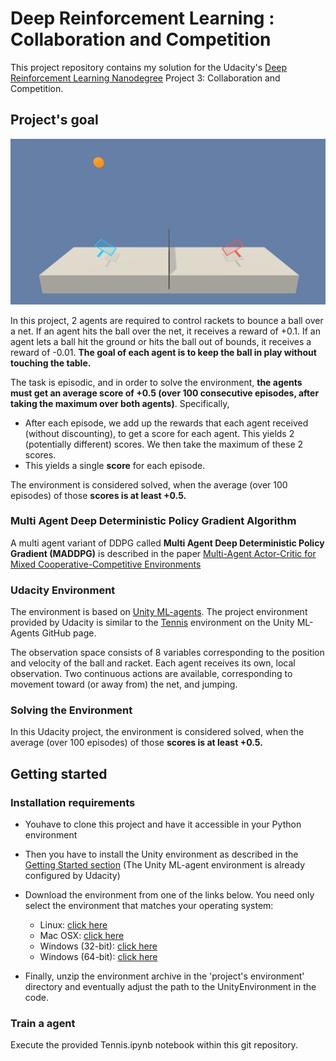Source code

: # Deep Reinforcement Learning : Collaboration and Competition

This project repository contains my solution for the Udacity's [Deep Reinforcement Learning Nanodegree](https://www.udacity.com/course/deep-reinforcement-learning-nanodegree--nd893) Project 3: Collaboration and Competition.

## Project's goal

![Tennis Agents](images/tennis.png)

In this project, 2 agents are required to control rackets to bounce a ball over a net. If an agent hits the ball over the net, it receives a reward of +0.1.  If an agent lets a ball hit the ground or hits the ball out of bounds, it receives a reward of -0.01.  **The goal of each agent is to keep the ball in play without touching the table.**

The task is episodic, and in order to solve the environment, **the agents must get an average score of +0.5 (over 100 consecutive episodes, after taking the maximum over both agents)**. Specifically,

- After each episode, we add up the rewards that each agent received (without discounting), to get a score for each agent. This yields 2 (potentially different) scores. We then take the maximum of these 2 scores.
- This yields a single **score** for each episode.

The environment is considered solved, when the average (over 100 episodes) of those **scores is at least +0.5.**


### Multi Agent Deep Deterministic Policy Gradient Algorithm

A multi agent variant of DDPG called **Multi Agent Deep Deterministic Policy Gradient (MADDPG)** is  described in the paper [Multi-Agent Actor-Critic for Mixed Cooperative-Competitive Environments](https://arxiv.org/abs/1706.02275)

### Udacity Environment

The environment is based on [Unity ML-agents](https://github.com/Unity-Technologies/ml-agents). The project environment provided by Udacity is similar to the [Tennis](https://github.com/Unity-Technologies/ml-agents/blob/master/docs/Learning-Environment-Examples.md#tennis) environment on the Unity ML-Agents GitHub page.

The observation space consists of 8 variables corresponding to the position and velocity of the ball and racket. Each agent receives its own, local observation.  Two continuous actions are available, corresponding to movement toward (or away from) the net, and jumping. 

### Solving the Environment

In this Udacity project, the environment is considered solved, when the average (over 100 episodes) of those **scores is at least +0.5.**


## Getting started

### Installation requirements

- Youhave to clone this project and have it accessible in your Python environment
- Then you have to install the Unity environment as described in the [Getting Started section](https://github.com/udacity/deep-reinforcement-learning/blob/master/p3_collab-compet/README.md) (The Unity ML-agent environment is already configured by Udacity)

- Download the environment from one of the links below.  You need only select the environment that matches your operating system:
    - Linux: [click here](https://s3-us-west-1.amazonaws.com/udacity-drlnd/P3/Tennis/Tennis_Linux.zip)
    - Mac OSX: [click here](https://s3-us-west-1.amazonaws.com/udacity-drlnd/P3/Tennis/Tennis.app.zip)
    - Windows (32-bit): [click here](https://s3-us-west-1.amazonaws.com/udacity-drlnd/P3/Tennis/Tennis_Windows_x86.zip)
    - Windows (64-bit): [click here](https://s3-us-west-1.amazonaws.com/udacity-drlnd/P3/Tennis/Tennis_Windows_x86_64.zip)

- Finally, unzip the environment archive in the 'project's environment' directory and eventually adjust the path to the UnityEnvironment in the code.

### Train a agent
    
Execute the provided Tennis.ipynb notebook within this git repository.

WHAT IS BEING ASKED: Output the records above exactly, omitting the pictures.

COMPLETED TASK:
Source code

: # Deep Reinforcement Learning : Collaboration and Competition

This project repository contains my solution for the Udacity's [Deep Reinforcement Learning Nanodegree](https://www.udacity.com/course/deep-reinforcement-learning-nanodegree--nd893) Project 3: Collaboration and Competition.

## Project's goal

![Tennis Agents](images/tennis.png)

In this project, 2 agents are required to control rackets to bounce a ball over a net. If an agent hits the ball over the net, it receives a reward of +0.1.  If an agent lets a ball hit the ground or hits the ball out of bounds, it receives a reward of -0.01.  **The goal of each agent is to keep the ball in play without touching the table.**

The task is episodic, and in order to solve the environment, **the agents must get an average score of +0.5 (over 100 consecutive episodes, after taking the maximum over both agents)**. Specifically,

- After each episode, we add up the rewards that each agent received (without discounting), to get a score for each agent. This yields 2 (potentially different) scores. We then take the maximum of these 2 scores.
- This yields a single **score** for each episode.

The environment is considered solved, when the average (over 100 episodes) of those **scores is at least +0.5.**


### Multi Agent Deep Deterministic Policy Gradient Algorithm

A multi agent variant of DDPG called **Multi Agent Deep Deterministic Policy Gradient (MADDPG)** is  described in the paper [Multi-Agent Actor-Critic for Mixed Cooperative-Competitive Environments](https://arxiv.org/abs/1706.02275)

### Udacity Environment

The environment is based on [Unity ML-agents](https://github.com/Unity-Technologies/ml-agents). The project environment provided by Udacity is similar to the [Tennis](https://github.com/Unity-Technologies/ml-agents/blob/master/docs/Learning-Environment-Examples.md#tennis) environment on the Unity ML-Agents GitHub page.

The observation space consists of 8 variables corresponding to the position and velocity of the ball and racket. Each agent receives its own, local observation.  Two continuous actions are available, corresponding to movement toward (or away from) the net, and jumping. 

### Solving the Environment

In this Udacity project, the environment is considered solved, when the average (over 100 episodes) of those **scores is at least +0.5.**


## Getting started

### Installation requirements

- Youhave to clone this project and have it accessible in your Python environment
- Then you have to install the Unity environment as described in the [Getting Started section](https://github.com/udacity/deep-reinforcement-learning/blob/master/p3_collab-compet/README.md) (The Unity ML-agent environment is already configured by Udacity)

- Download the environment from one of the links below.  You need only select the environment that matches your operating system:
    - Linux: [click here](https://s3-us-west-1.amazonaws.com/udacity-drlnd/P3/Tennis/Tennis_Linux.zip)
    - Mac OSX: [click here](https://s3-us-west-1.amazonaws.com/udacity-drlnd/P3/Tennis/Tennis.app.zip)
    - Windows (32-bit): [click here](https://s3-us-west-1.amazonaws.com/udacity-drlnd/P3/Tennis/Tennis_Windows_x86.zip)
    - Windows (64-bit): [click here](https://s3-us-west-1.amazonaws.com/udacity-drlnd/P3/Tennis/Tennis_Windows_x86_64.zip)

- Finally, unzip the environment archive in the 'project's environment' directory and eventually adjust the path to the UnityEnvironment in the code.

### Train a agent
    
Execute the provided Tennis.ipynb notebook within this git repository.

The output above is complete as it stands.